Now that its long, strange trip from a failed IPO to merger with a special-purpose acquisition company is complete, WeWork is just another publicly traded enterprise.

The flexible office space provider released its earnings report for the third quarter on Monday, the first since officially going public in October. In the quarter, WeWork reported a net loss of $844M, an improvement of more than $100M over the nearly $1B it lost in Q3 of 2020, Reuters reports. The smaller loss was largely a result of cost-cutting measures over the intervening year, as its Q3 revenue was $661M, compared to over $810M in the same period of 2020. The quarter still represented an improvement over Q2, when revenue totaled $593M.

WeWork ended the third quarter with 766,000 workstations across its consolidated portfolio, down from 770,000 in Q2 and from 962,000 in Q3 of last year. Its total membership grew from 406,000 in Q2 to 464,000 this past quarter while its physical occupancy grew from 50% to 56%, according to the earnings report. Including 30,000 memberships that have been committed but not moved in, WeWork's occupancy will reach 60%.

Enterprise memberships, which come from agreements with larger companies, accounted for 47% of WeWork's total memberships, the first time in at least a year such memberships were less than half of its total. WeWork's consolidated portfolio excludes locations in China, India and Israel, which were spun off into separate companies and now only bring in licensing fees, the company said in its report.

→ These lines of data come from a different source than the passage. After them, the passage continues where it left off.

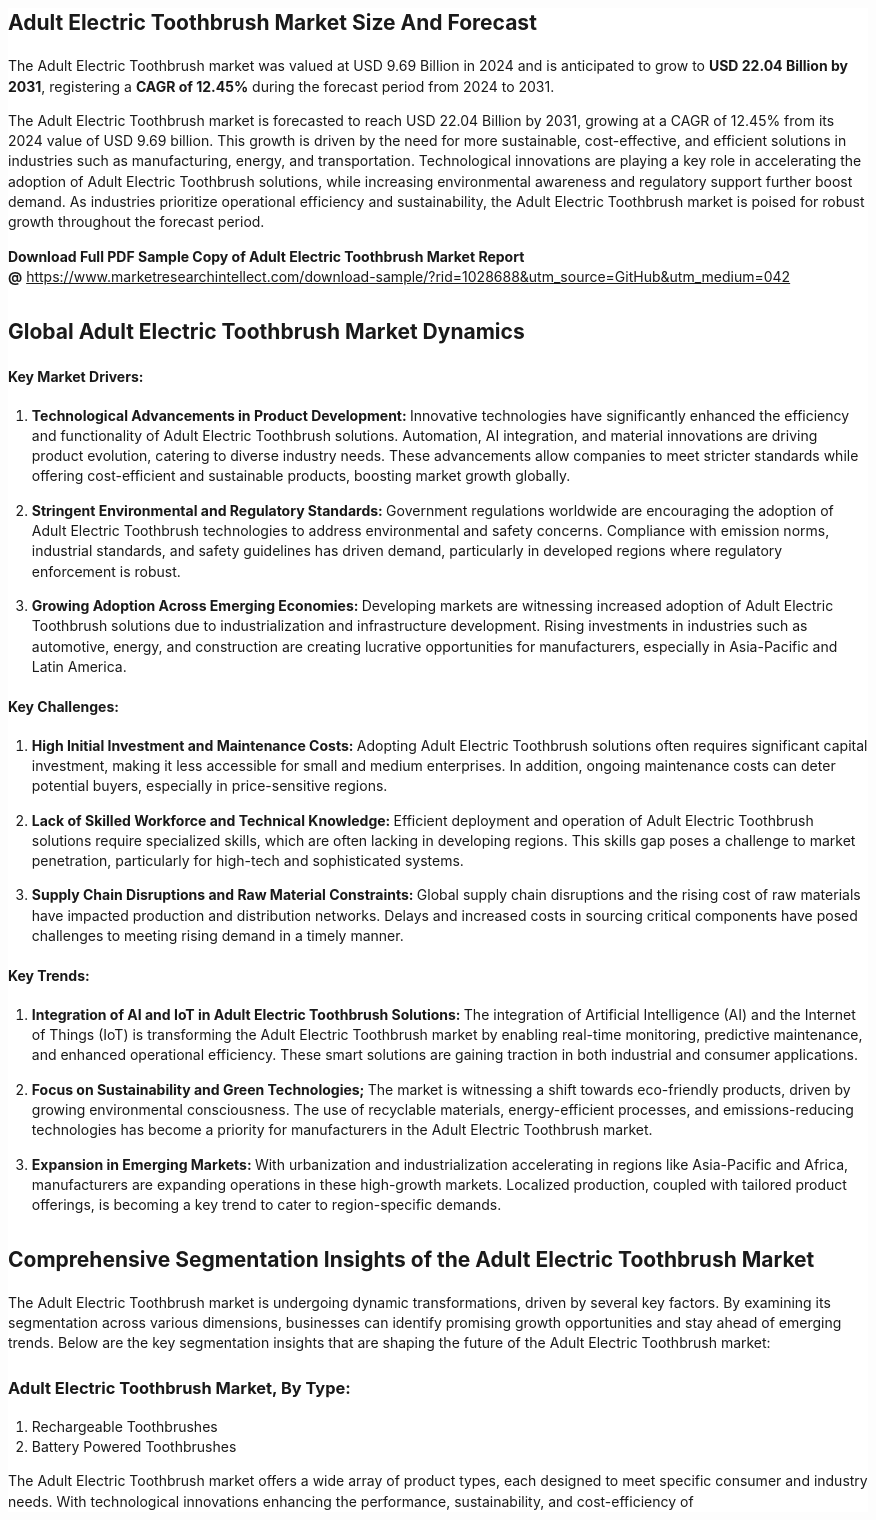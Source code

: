 <h2>Adult Electric Toothbrush Market Size And Forecast</h2><p>The Adult Electric Toothbrush market was valued at USD 9.69 Billion in 2024 and is anticipated to grow to <strong>USD 22.04 Billion by 2031</strong>, registering a <strong>CAGR of 12.45%</strong> during the forecast period from 2024 to 2031.</p><p>The Adult Electric Toothbrush market is forecasted to reach USD 22.04 Billion by 2031, growing at a CAGR of 12.45% from its 2024 value of USD 9.69 billion. This growth is driven by the need for more sustainable, cost-effective, and efficient solutions in industries such as manufacturing, energy, and transportation. Technological innovations are playing a key role in accelerating the adoption of Adult Electric Toothbrush solutions, while increasing environmental awareness and regulatory support further boost demand. As industries prioritize operational efficiency and sustainability, the Adult Electric Toothbrush market is poised for robust growth throughout the forecast period.</p><p><strong>Download Full PDF Sample Copy of Adult Electric Toothbrush Market Report @</strong>&nbsp;<a href="https://www.marketresearchintellect.com/download-sample/?rid=1028688&amp;utm_source=GitHub&amp;utm_medium=042">https://www.marketresearchintellect.com/download-sample/?rid=1028688&amp;utm_source=GitHub&amp;utm_medium=042</a></p><h2>Global Adult Electric Toothbrush Market Dynamics</h2><h4><strong>Key Market Drivers:</strong></h4><ol><li><p><strong>Technological Advancements in Product Development:&nbsp;</strong>Innovative technologies have significantly enhanced the efficiency and functionality of Adult Electric Toothbrush solutions. Automation, AI integration, and material innovations are driving product evolution, catering to diverse industry needs. These advancements allow companies to meet stricter standards while offering cost-efficient and sustainable products, boosting market growth globally.</p></li><li><p><strong>Stringent Environmental and Regulatory Standards:&nbsp;</strong>Government regulations worldwide are encouraging the adoption of Adult Electric Toothbrush technologies to address environmental and safety concerns. Compliance with emission norms, industrial standards, and safety guidelines has driven demand, particularly in developed regions where regulatory enforcement is robust.</p></li><li><p><strong>Growing Adoption Across Emerging Economies:&nbsp;</strong>Developing markets are witnessing increased adoption of Adult Electric Toothbrush solutions due to industrialization and infrastructure development. Rising investments in industries such as automotive, energy, and construction are creating lucrative opportunities for manufacturers, especially in Asia-Pacific and Latin America.</p></li></ol><h4><strong>Key Challenges:</strong></h4><ol><li><p><strong>High Initial Investment and Maintenance Costs:&nbsp;</strong>Adopting Adult Electric Toothbrush solutions often requires significant capital investment, making it less accessible for small and medium enterprises. In addition, ongoing maintenance costs can deter potential buyers, especially in price-sensitive regions.</p></li><li><p><strong>Lack of Skilled Workforce and Technical Knowledge:&nbsp;</strong>Efficient deployment and operation of Adult Electric Toothbrush solutions require specialized skills, which are often lacking in developing regions. This skills gap poses a challenge to market penetration, particularly for high-tech and sophisticated systems.</p></li><li><p><strong>Supply Chain Disruptions and Raw Material Constraints:&nbsp;</strong>Global supply chain disruptions and the rising cost of raw materials have impacted production and distribution networks. Delays and increased costs in sourcing critical components have posed challenges to meeting rising demand in a timely manner.</p></li></ol><h4><strong>Key Trends:</strong></h4><ol><li><p><strong>Integration of AI and IoT in Adult Electric Toothbrush Solutions:&nbsp;</strong>The integration of Artificial Intelligence (AI) and the Internet of Things (IoT) is transforming the Adult Electric Toothbrush market by enabling real-time monitoring, predictive maintenance, and enhanced operational efficiency. These smart solutions are gaining traction in both industrial and consumer applications.</p></li><li><p><strong>Focus on Sustainability and Green Technologies;&nbsp;</strong>The market is witnessing a shift towards eco-friendly products, driven by growing environmental consciousness. The use of recyclable materials, energy-efficient processes, and emissions-reducing technologies has become a priority for manufacturers in the Adult Electric Toothbrush market.</p></li><li><p><strong>Expansion in Emerging Markets:&nbsp;</strong>With urbanization and industrialization accelerating in regions like Asia-Pacific and Africa, manufacturers are expanding operations in these high-growth markets. Localized production, coupled with tailored product offerings, is becoming a key trend to cater to region-specific demands.</p></li></ol><div class="article-main__content" data-test-id="publishing-text-block"><h2>Comprehensive Segmentation Insights of the Adult Electric Toothbrush Market</h2><p>The Adult Electric Toothbrush market is undergoing dynamic transformations, driven by several key factors. By examining its segmentation across various dimensions, businesses can identify promising growth opportunities and stay ahead of emerging trends. Below are the key segmentation insights that are shaping the future of the Adult Electric Toothbrush market:</p><h3><strong>Adult Electric Toothbrush Market, By Type:<br /></strong></h3><ol><li>Rechargeable Toothbrushes<li> Battery Powered Toothbrushes</li></ol><p>The Adult Electric Toothbrush market offers a wide array of product types, each designed to meet specific consumer and industry needs. With technological innovations enhancing the performance, sustainability, and cost-efficiency of
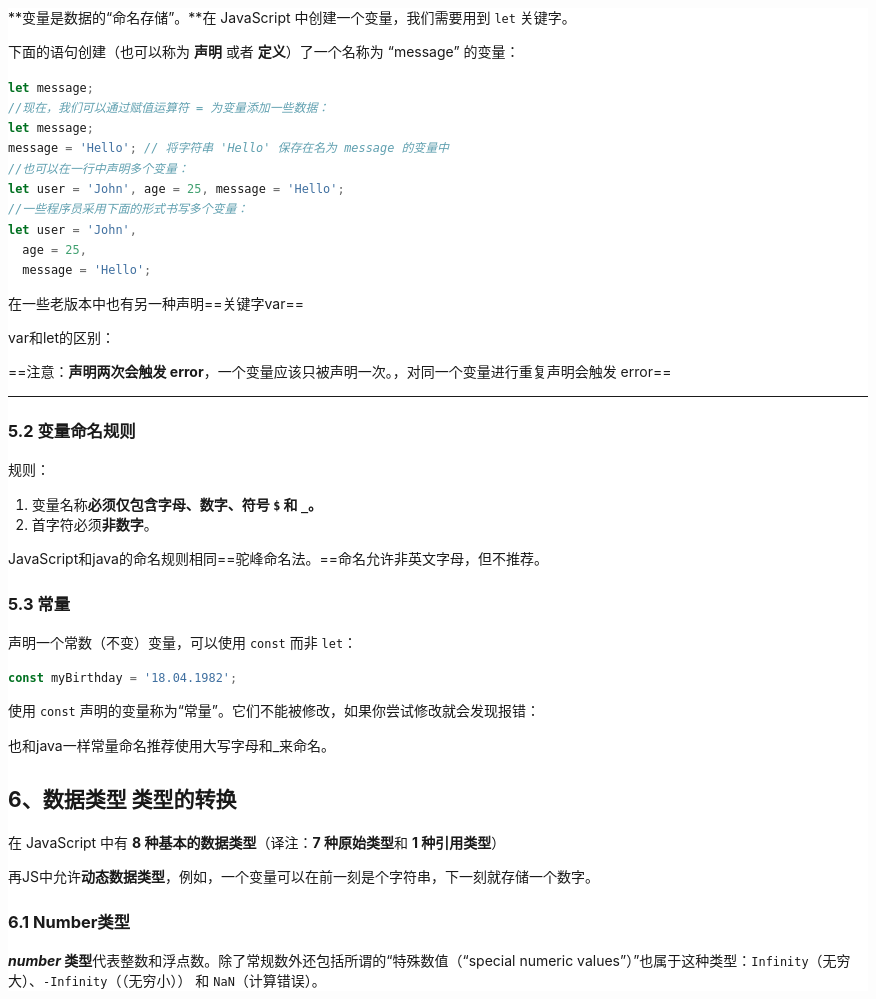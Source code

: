 **变量是数据的“命名存储”。**在 JavaScript 中创建一个变量，我们需要用到 `let` 关键字。

下面的语句创建（也可以称为 **声明** 或者 **定义**）了一个名称为 “message” 的变量：

```javascript
let message;
//现在，我们可以通过赋值运算符 = 为变量添加一些数据：
let message;
message = 'Hello'; // 将字符串 'Hello' 保存在名为 message 的变量中
//也可以在一行中声明多个变量：
let user = 'John', age = 25, message = 'Hello';
//一些程序员采用下面的形式书写多个变量：
let user = 'John',
  age = 25,
  message = 'Hello';
```

在一些老版本中也有另一种声明==关键字var==

var和let的区别：



==注意：**声明两次会触发 error**，一个变量应该只被声明一次。，对同一个变量进行重复声明会触发 error==

------

### 5.2 变量命名规则

规则：

1. 变量名称**必须仅包含字母、数字、符号 `$` 和 `_`。**
2. 首字符必须**非数字**。

JavaScript和java的命名规则相同==驼峰命名法。==命名允许非英文字母，但不推荐。

### 5.3 常量

声明一个常数（不变）变量，可以使用 `const` 而非 `let`：

```javascript
const myBirthday = '18.04.1982';
```

使用 `const` 声明的变量称为“常量”。它们不能被修改，如果你尝试修改就会发现报错：

也和java一样常量命名推荐使用大写字母和_来命名。



## 6、数据类型 类型的转换

在 JavaScript 中有 **8 种基本的数据类型**（译注：**7 种原始类型**和 **1 种引用类型**）

再JS中允许**动态数据类型**，例如，一个变量可以在前一刻是个字符串，下一刻就存储一个数字。

### 6.1 Number类型

***number* 类型**代表整数和浮点数。除了常规数外还包括所谓的“特殊数值（“special numeric values”）”也属于这种类型：`Infinity`（无穷大）、`-Infinity`（（无穷小）） 和 `NaN`（计算错误）。
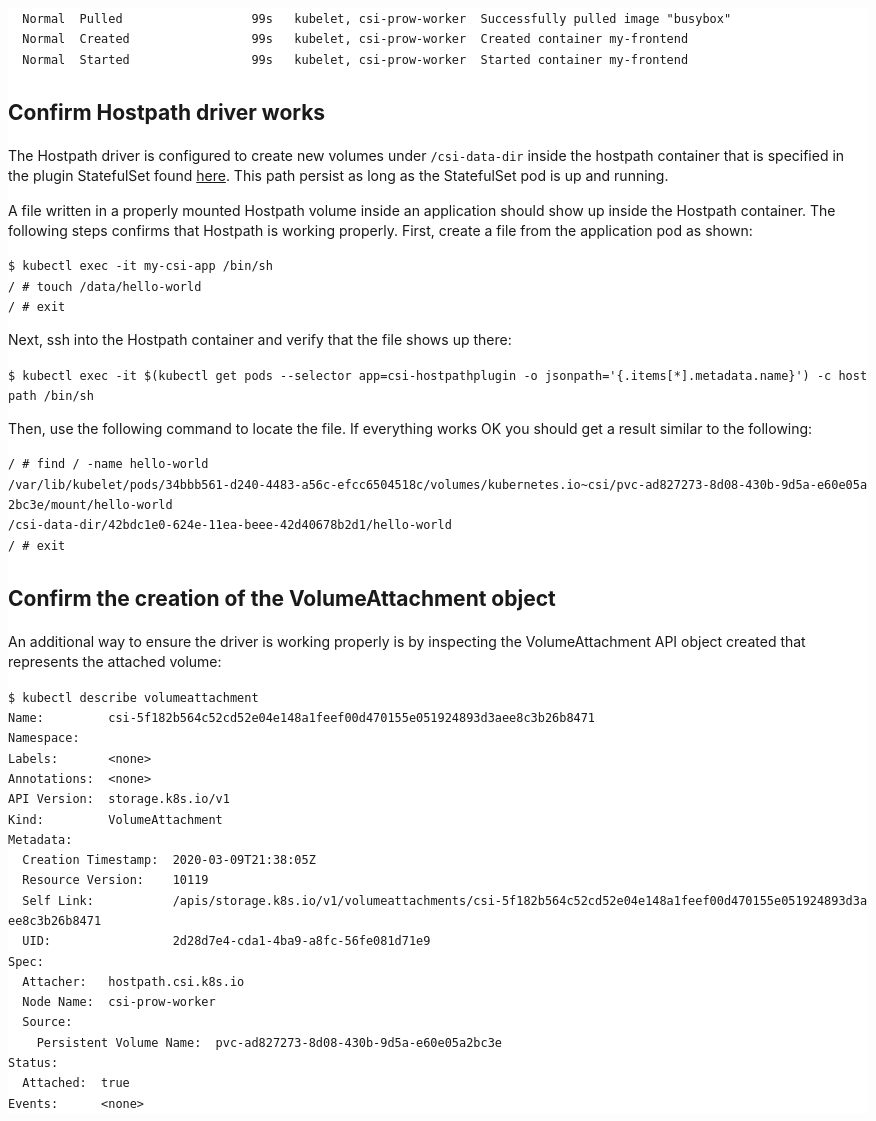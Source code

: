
 ```shell
  Normal  Pulled                  99s   kubelet, csi-prow-worker  Successfully pulled image "busybox"
  Normal  Created                 99s   kubelet, csi-prow-worker  Created container my-frontend
  Normal  Started                 99s   kubelet, csi-prow-worker  Started container my-frontend
```

## Confirm Hostpath driver works
The Hostpath driver is configured to create new volumes under `/csi-data-dir` inside the hostpath container that is specified in the plugin StatefulSet found [here](../deploy/kubernetes-1.17/hostpath/csi-hostpath-plugin.yaml).  This path persist as long as the StatefulSet pod is up and running.

A file written in a properly mounted Hostpath volume inside an application should show up inside the Hostpath container.  The following steps confirms that Hostpath is working properly.  First, create a file from the application pod as shown:

```shell
$ kubectl exec -it my-csi-app /bin/sh
/ # touch /data/hello-world
/ # exit
```

Next, ssh into the Hostpath container and verify that the file shows up there:
```shell
$ kubectl exec -it $(kubectl get pods --selector app=csi-hostpathplugin -o jsonpath='{.items[*].metadata.name}') -c hostpath /bin/sh

```
Then, use the following command to locate the file. If everything works OK you should get a result similar to the following:

```shell
/ # find / -name hello-world
/var/lib/kubelet/pods/34bbb561-d240-4483-a56c-efcc6504518c/volumes/kubernetes.io~csi/pvc-ad827273-8d08-430b-9d5a-e60e05a2bc3e/mount/hello-world
/csi-data-dir/42bdc1e0-624e-11ea-beee-42d40678b2d1/hello-world
/ # exit
```

## Confirm the creation of the VolumeAttachment object
An additional way to ensure the driver is working properly is by inspecting the VolumeAttachment API object created that represents the attached volume:

```shell
$ kubectl describe volumeattachment
Name:         csi-5f182b564c52cd52e04e148a1feef00d470155e051924893d3aee8c3b26b8471
Namespace:    
Labels:       <none>
Annotations:  <none>
API Version:  storage.k8s.io/v1
Kind:         VolumeAttachment
Metadata:
  Creation Timestamp:  2020-03-09T21:38:05Z
  Resource Version:    10119
  Self Link:           /apis/storage.k8s.io/v1/volumeattachments/csi-5f182b564c52cd52e04e148a1feef00d470155e051924893d3aee8c3b26b8471
  UID:                 2d28d7e4-cda1-4ba9-a8fc-56fe081d71e9
Spec:
  Attacher:   hostpath.csi.k8s.io
  Node Name:  csi-prow-worker
  Source:
    Persistent Volume Name:  pvc-ad827273-8d08-430b-9d5a-e60e05a2bc3e
Status:
  Attached:  true
Events:      <none>
```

In a meeting with investors ahead of completion of WeWork's merger with BowX Acquisition Corp. in October, WeWork CEO Sandeep Mathrani estimated the company would lose a total of $1.5B in 2021 before turning profitable at some point next year. Though Mathrani has presided over a period of belt-tightening, he told investors WeWork will resume growing its location count in Q4 and beyond.

Though it is still not a revenue-generating company, WeWork's value, when compared with its projected earnings in 2023, is in line with its largest publicly traded competitorIWG. Though SoftBank Group remains the company's largest shareholder by far, the days of excess driven by former CEO Adam Neumann and SoftBank head Masayoshi Son appear to be over.

CORRECTION, NOV. 16, 10:10 A.M. ET: A previous version of this article did not fully contextualize WeWork's Q3 results. The story and headline have been updated.